The other question I have is how to bring back different types of objects in a trace graphql query? It seems to me (with my somewhat limited graphql experience) that it is pretty strongly typed. I can see where you can work with subclassing to bring back different types of objects with one query (we did that with Person and Organization in OCP), but since you need different properties back from each of them, even that becomes more difficult.

@pospi (and @sqykly ) - any thoughts on this one? Am I missing something?

@fosterlynn fosterlynn added the question Further information is requested label Jan 22, 2019
@fosterlynn
Copy link
Contributor Author

#12 (comment) @sqykly 's thoughts: keep as much as possible of the trace logic on the server. Makes sense to me.

On the second question, I have a thought. We could use VFObject or create another one if needed, bring back just the id and __typename for everything in the trace. The the client would get back everything in the history of the resource, and need to look up each object to get the rest of the display info. Not too horrible, they won't be terribly long generally.

Also there might be non-database info needed to make the relationships clear - @bhaugen did something for that when he wrote one before. So maybe that would drive us to create a new implementation object that just references the fundamental ones.

Just thinking, feedback welcome.

@bhaugen
Copy link

bhaugen commented Jan 22, 2019

Here's some notes I took when I refactored resource flow traversals:
valueflows/django-vocabulator#7

You can find the (python) traversal methods here:
https://github.com/valueflows/django-vocabulator/blob/master/vocab/models.py

Find

  • def next
    • to track
  • def pred or def prev
    • to trace

Some variations on both methods to find the next process instead of the next event.

In (I think) all cases, next or pred/previous will return a list, not a single object. Might be a list with one element, or an empty list.

You will get instances of different classes depending on the class of the object you ask for next or preds.

@bhaugen
Copy link

bhaugen commented Jan 22, 2019

@fosterlynn

there might be non-database info needed to make the relationships clear - @bhaugen did something for that when he wrote one before. So maybe that would drive us to create a new implementation object that just references the fundamental ones.

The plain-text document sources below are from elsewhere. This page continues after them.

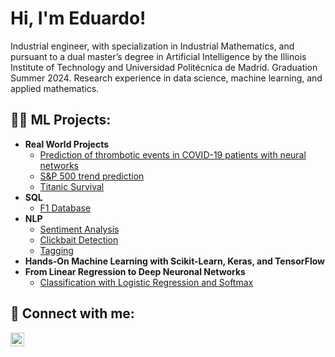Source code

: <h1>Hi, I'm Eduardo!</h1>
Industrial engineer, with specialization in Industrial Mathematics, and pursuant to a dual master’s degree in Artificial Intelligence by the Illinois Institute of Technology and Universidad Politécnica de Madrid. Graduation Summer 2024.
Research experience in data science, machine learning, and applied mathematics.
<h2>👨‍💻 ML Projects:</h2>

- <b>Real World Projects</b>
  - [Prediction of thrombotic events in COVID-19 patients with neural networks](https://github.com/edugaleote/Prediction-of-thrombotic-events-in-COVID-19-patients-with-neural-networks)
  - [S&P 500 trend prediction](https://github.com/edugaleote/SYP500-trend-prediction)
  - [Titanic Survival](https://github.com/edugaleote/titanic)
- <b>SQL</b>
  - [F1 Database](https://github.com/edugaleote/F1-database-SQL)
- <b>NLP</b>
  - [Sentiment Analysis](https://github.com/edugaleote/Sentiment-analysis)
  - [Clickbait Detection](https://github.com/edugaleote/Clickbait-detection)
  - [Tagging](https://github.com/edugaleote/Tagging-in-NLP)
- <b>Hands-On Machine Learning with Scikit-Learn, Keras, and TensorFlow</b>
- <b>From Linear Regression to Deep Neuronal Networks</b>
  - [Classification with Logistic Regression and Softmax](https://github.com/edugaleote/Logistic-regression-and-softmax-regression)

<h2> 🤳 Connect with me:</h2>

[<img align="left" alt="JoshMadakor | LinkedIn" width="22px" src="https://cdn.jsdelivr.net/npm/simple-icons@v3/icons/linkedin.svg" />][linkedin]

[linkedin]: https://www.linkedin.com/in/eduardogaleote/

In retrospect, neither of us where sure what that meant, but we guessed it had to do with processing and displaying trace or track information.

I've done it with trees:

And graph diagrams:

The tree is presented one-step-at-a-time, altho the view sends all of the traced data to the template. If you do one-step-at-a-time, be aware that any track or trace function will return a collection containing zero, one, or many elements.

@sqykly
Copy link
Contributor

sqykly commented Jan 23, 2019

At present, the server goes one step at a time, but does so for a whole set of objects. One horizontal slice of the tree. My reasoning was that if clients need an algorithm we don't implement on the server, they can certainly compose their own out of the trace and track primitives. In addition, it could be used to manage the screen space or bandwidth of the output that's displayed to a user.

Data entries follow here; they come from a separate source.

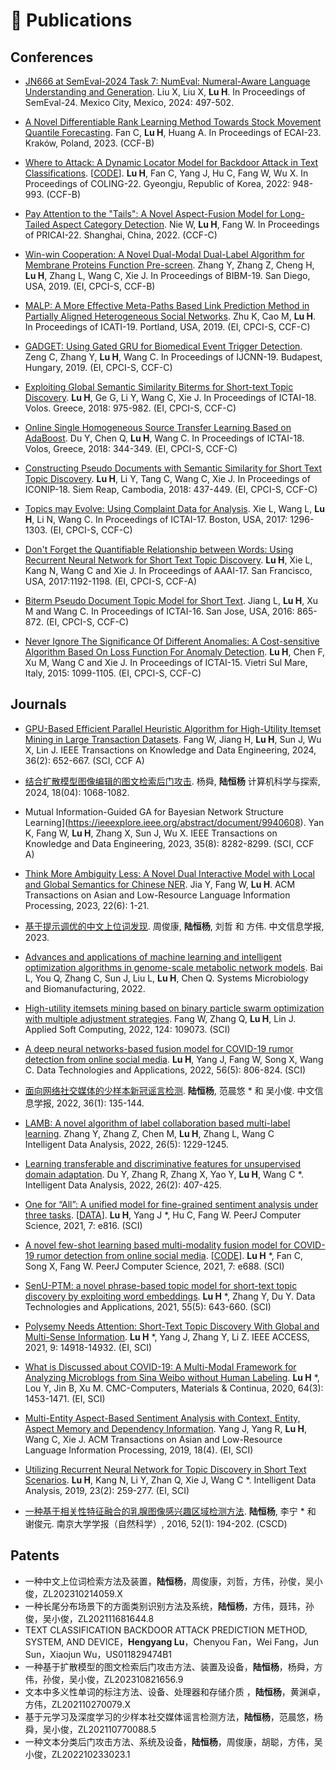 # 📝 Publications 
## Conferences
- [JN666 at SemEval-2024 Task 7: NumEval: Numeral-Aware Language Understanding and Generation](https://aclanthology.org/2024.semeval-1.76/).
Liu X, Liu X, **Lu H**.
In Proceedings of SemEval-24. Mexico City, Mexico, 2024: 497-502.

- [A Novel Differentiable Rank Learning Method Towards Stock Movement Quantile Forecasting]().
Fan C, **Lu H**, Huang A.
In Proceedings of ECAI-23. Kraków, Poland, 2023. (CCF-B)

- [Where to Attack: A Dynamic Locator Model for Backdoor Attack in Text Classifications](https://aclanthology.org/2022.coling-1.82/). [[CODE](https://github.com/jncsnlp/locatormodel)].
**Lu H**, Fan C, Yang J, Hu C, Fang W, Wu X.
In Proceedings of COLING-22. Gyeongju, Republic of Korea, 2022: 948-993. (CCF-B)

- [Pay Attention to the "Tails": A Novel Aspect-Fusion Model for Long-Tailed Aspect Category Detection](https://link.springer.com/chapter/10.1007/978-3-031-20865-2_24).
Nie W, **Lu H**, Fang W.
In Proceedings of  PRICAI-22. Shanghai, China, 2022. (CCF-C)

- [Win-win Cooperation: A Novel Dual-Modal Dual-Label Algorithm for Membrane Proteins Function Pre-screen](https://ieeexplore.ieee.org/stamp/stamp.jsp?tp=&arnumber=8983059).
Zhang Y, Zhang Z, Cheng H, **Lu H**, Zhang L, Wang C, Xie J.
In Proceedings of  BIBM-19. San Diego, USA, 2019. (EI, CPCI-S, CCF-B)

- [MALP: A More Effective Meta-Paths Based Link Prediction Method in Partially Aligned Heterogeneous Social Networks](https://ieeexplore.ieee.org/stamp/stamp.jsp?tp=&arnumber=8995192).
Zhu K, Cao M, **Lu H**.
In Proceedings of ICATI-19. Portland, USA, 2019. (EI, CPCI-S, CCF-C)

- [GADGET: Using Gated GRU for Biomedical Event Trigger Detection](https://ieeexplore.ieee.org/stamp/stamp.jsp?tp=&arnumber=8852355).
Zeng C, Zhang Y, **Lu H**, Wang C.
In Proceedings of  IJCNN-19. Budapest, Hungary, 2019. (EI, CPCI-S, CCF-C)

- [Exploiting Global Semantic Similarity Biterms for Short-text Topic Discovery](https://ieeexplore.ieee.org/stamp/stamp.jsp?tp=&arnumber=8576149).
**Lu H**, Ge G, Li Y, Wang C, Xie J.
In Proceedings of  ICTAI-18. Volos. Greece, 2018: 975-982. (EI, CPCI-S, CCF-C)

- [Online Single Homogeneous Source Transfer Learning Based on AdaBoost](https://ieeexplore.ieee.org/stamp/stamp.jsp?tp=&arnumber=8576059).
Du Y, Chen Q, **Lu H**, Wang C.
In Proceedings of  ICTAI-18. Volos, Greece, 2018: 344-349. (EI, CPCI-S, CCF-C)

- [Constructing Pseudo Documents with Semantic Similarity for Short Text Topic Discovery](https://link.springer.com/content/pdf/10.1007/978-3-030-04221-9_39.pdf).
**Lu H**, Li Y, Tang C, Wang C, Xie J.
In Proceedings of ICONIP-18. Siem Reap, Cambodia, 2018: 437-449. (EI, CPCI-S, CCF-C)

- [Topics may Evolve: Using Complaint Data for Analysis](https://ieeexplore.ieee.org/stamp/stamp.jsp?tp=&arnumber=8372098).
Xie L, Wang L, **Lu H**, Li N, Wang C.
In Proceedings of ICTAI-17. Boston, USA, 2017: 1296-1303. (EI, CPCI-S, CCF-C)

- [Don't Forget the Quantifiable Relationship between Words: Using Recurrent Neural Network for Short Text Topic Discovery](https://aaai.org/ocs/index.php/AAAI/AAAI17/paper/view/14172/13900).
**Lu H**, Xie L, Kang N, Wang C and Xie J.
In Proceedings of AAAI-17. San Francisco, USA, 2017:1192-1198. (EI, CPCI-S, CCF-A)

- [Biterm Pseudo Document Topic Model for Short Text](https://ieeexplore.ieee.org/stamp/stamp.jsp?tp=&arnumber=7814694).
Jiang L, **Lu H**, Xu M and Wang C.
In Proceedings of ICTAI-16. San Jose, USA, 2016: 865-872. (EI, CPCI-S, CCF-C)

- [Never Ignore The Significance Of Different Anomalies: A Cost-sensitive Algorithm Based On Loss Function For Anomaly Detection](https://ieeexplore.ieee.org/stamp/stamp.jsp?tp=&arnumber=7372253).
**Lu H**, Chen F, Xu M, Wang C and Xie J.
In Proceedings of ICTAI-15. Vietri Sul Mare, Italy, 2015: 1099-1105. (EI, CPCI-S, CCF-C)

## Journals
- [GPU-Based Efficient Parallel Heuristic Algorithm for High-Utility Itemset Mining in Large Transaction Datasets](https://ieeexplore.ieee.org/document/10167780/).
Fang W, Jiang H, **Lu H**, Sun J, Wu X, Lin J.
IEEE Transactions on Knowledge and Data Engineering, 2024, 36(2): 652-667. (SCI, CCF A)

- [结合扩散模型图像编辑的图文检索后门攻击](https://kns.cnki.net/kcms2/article/abstract?v=pVWNQl4Rae8OMnl-rXR7TKoYBjXKDfb1r6qSfdsYNPE_6ckW7itFWWN1oljlilRKQedXCNxmY-sFAedKCn2qI3knnljm1xewoBLTECx1gaMPuKjo1nosSfpxs0irRjKlxAKk-Jfit5RbMEsbTOdnHhrjD-rouHt6ytK2p5QEbvd_MzL2i8_pksXlC6PXj-u_&uniplatform=NZKPT&language=CHS).
杨舜, **陆恒杨**
计算机科学与探索, 2024, 18(04): 1068-1082.

- Mutual Information-Guided GA for Bayesian Network Structure Learning](https://ieeexplore.ieee.org/abstract/document/9940608).
Yan K, Fang W, **Lu H**, Zhang X, Sun J, Wu X.
IEEE Transactions on Knowledge and Data Engineering, 2023, 35(8): 8282-8299. (SCI, CCF A)

- [Think More Ambiguity Less: A Novel Dual Interactive Model with Local and Global Semantics for Chinese NER](https://dl.acm.org/doi/10.1145/3583685).
Jia Y, Fang W, **Lu H**.
ACM Transactions on Asian and Low-Resource Language Information Processing, 2023, 22(6): 1-21.

- [基于提示调优的中文上位词发现]().
周俊康, **陆恒杨**, 刘哲 和 方伟.
中文信息学报, 2023.

- [Advances and applications of machine learning and intelligent optimization algorithms in genome-scale metabolic network models](https://link.springer.com/content/pdf/10.1007/s43393-022-00115-6.pdf).
Bai L, You Q, Zhang C, Sun J, Liu L, **Lu H**, Chen Q.
Systems Microbiology and Biomanufacturing, 2022.

- [High-utility itemsets mining based on binary particle swarm optimization with multiple adjustment strategies](https://www.sciencedirect.com/science/article/abs/pii/S1568494622003684).
Fang W, Zhang Q, **Lu H**, Lin J.
Applied Soft Computing, 2022, 124: 109073. (SCI)

- [A deep neural networks-based fusion model for COVID-19 rumor detection from online social media](https://www.emerald.com/insight/content/doi/10.1108/DTA-06-2021-0160/full/html).
**Lu H**, Yang J, Fang W, Song X, Wang C.
Data Technologies and Applications, 2022, 56(5): 806-824. (SCI)

- [面向网络社交媒体的少样本新冠谣言检测](http://jcip.cipsc.org.cn/CN/abstract/abstract3255.shtml).
**陆恒杨**, 范晨悠 * 和 吴小俊.
中文信息学报, 2022, 36(1): 135-144.

- [LAMB: A novel algorithm of label collaboration based multi-label learning](https://content.iospress.com/download/intelligent-data-analysis/ida215946?id=intelligent-data-analysis/ida215946).
Zhang Y, Zhang Z, Chen M, **Lu H**, Zhang L, Wang C   
Intelligent Data Analysis, 2022, 26(5): 1229-1245.

- [Learning transferable and discriminative features for unsupervised domain adaptation](https://content.iospress.com/articles/intelligent-data-analysis/ida215813).
Du Y, Zhang R, Zhang X, Yao Y, **Lu H**, Wang C *.
Intelligent Data Analysis, 2022, 26(2): 407-425.

- [One for “All”: A unified model for fine-grained sentiment analysis under three tasks](https://peerj.com/articles/cs-816/). [[DATA](https://github.com/jncsnlp/MEABSA)].
**Lu H**, Yang J *, Hu C, Fang W.
PeerJ Computer Science, 2021, 7: e816. (SCI)

- [A novel few-shot learning based multi-modality fusion model for COVID-19 rumor detection from online social media](https://peerj.com/articles/cs-688/). [[CODE](https://github.com/jncsnlp/FSL-Multimodal-Rumor-Detection)].
**Lu H** *, Fan C, Song X, Fang W.
PeerJ Computer Science, 2021, 7: e688. (SCI)

- [SenU-PTM: a novel phrase-based topic model for short-text topic discovery by exploiting word embeddings](https://www.emerald.com/insight/content/doi/10.1108/DTA-02-2021-0039/full/html).
**Lu H** *, Zhang Y, Du Y.
Data Technologies and Applications, 2021, 55(5): 643-660. (SCI)

- [Polysemy Needs Attention: Short-Text Topic Discovery With Global and Multi-Sense Information](https://ieeexplore.ieee.org/stamp/stamp.jsp?tp=&arnumber=9328428).
**Lu H** *, Yang J, Zhang Y, Li Z.
IEEE ACCESS, 2021, 9: 14918-14932. (EI, SCI)

- [What is Discussed about COVID-19: A Multi-Modal Framework for Analyzing Microblogs from Sina Weibo without Human Labeling](http://www.techscience.com/cmc/v64n3/39439).
**Lu H** *, Lou Y, Jin B, Xu M.
CMC-Computers, Materials & Continua, 2020, 64(3): 1453-1471. (EI, SCI)

- [Multi-Entity Aspect-Based Sentiment Analysis with Context, Entity, Aspect Memory and Dependency Information](http://delivery.acm.org/10.1145/3330000/3321125/a47-yang.pdf?ip=202.119.43.169&id=3321125&acc=ACTIVE%20SERVICE&key=BF85BBA5741FDC6E.180A41DAF8736F97.4D4702B0C3E38B35.4D4702B0C3E38B35&__acm__=1558587505_d17bf4245aab407c265d114347e5187b).
Yang J, Yang R, **Lu H**, Wang C, Xie J.
ACM Transactions on Asian and Low-Resource Language Information Processing, 2019, 18(4). (EI, SCI)

- [Utilizing Recurrent Neural Network for Topic Discovery in Short Text Scenarios](https://content.iospress.com/download/intelligent-data-analysis/ida183842?id=intelligent-data-analysis/ida183842).
**Lu H**, Kang N, Li Y, Zhan Q, Xie J, Wang C *.
Intelligent Data Analysis, 2019, 23(2): 259-277. (EI, SCI)

- [一种基于相关性特征融合的乳腺图像感兴趣区域检测方法](https://kns.cnki.net/KCMS/detail/detail.aspx?dbcode=CJFQ&dbname=CJFDLAST2016&filename=NJDZ201601022&uid=WEEvREdxOWJmbC9oM1NjYkZCbDdrdXdUVU15NmEzQUxJOGhUaE5uNkZHZDk=$R1yZ0H6jyaa0en3RxVUd8df-oHi7XMMDo7mtKT6mSmEvTuk11l2gFA!!&v=MTY3NzRxVHJXTTFGckNVUkxPZlp1WnBGeXprVUwzTkt5ZlBkTEc0SDlmTXJvOUhab1I4ZVgxTHV4WVM3RGgxVDM=).
**陆恒杨**, 李宁 * 和 谢俊元.
南京大学学报（自然科学）, 2016, 52(1): 194-202. (CSCD)

## Patents
- 一种中文上位词检索方法及装置，**陆恒杨**，周俊康，刘哲，方伟，孙俊，吴小俊，ZL202310214059.X
- 一种长尾分布场景下的方面类别识别方法及系统，**陆恒杨**，方伟，聂玮，孙俊，吴小俊，ZL202111681644.8
- TEXT CLASSIFICATION BACKDOOR ATTACK PREDICTION METHOD, SYSTEM, AND DEVICE，**Hengyang Lu**，Chenyou Fan，Wei Fang，Jun Sun，Xiaojun Wu，US011829474B1
- 一种基于扩散模型的图文检索后门攻击方法、装置及设备，**陆恒杨**，杨舜，方伟，孙俊，吴小俊，ZL202310821656.9
- 文本中多义性单词的标注方法、设备、处理器和存储介质 ，**陆恒杨**，黄渊卓，方伟，ZL202110270079.X
- 基于元学习及深度学习的少样本社交媒体谣言检测方法，**陆恒杨**，范晨悠，杨舜，吴小俊，ZL202110770088.5
- 一种文本分类后门攻击方法、系统及设备，**陆恒杨**，周俊康，胡聪，方伟，吴小俊，ZL202210233023.1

As for the varying types, almost all responses from the server will be wrapped in a CrudResponse object (@pospi is using DHTResponse for strictly non-error responses) which includes the type of the object and it's hash (id).

Regrettably, I think I goofed up designing the API, because it returns strictly hashes for trace and track. I will definitely have to change that so you can tell whether you have a Transfer or a Process, now that we have Process. I'll fix that tomorrow.

@pospi
Copy link
Member

pospi commented Jan 24, 2019

It's a bit of a weird one, this. I actually think the logic is better on the client end, because if it's inside the DHT (or any other backend), you run the risks both of overloading the system and of getting back an insanely large dataset that clogs up your UI. It's kindof an unbound loop... do we have circular flows in VF, ever? Because those would break it.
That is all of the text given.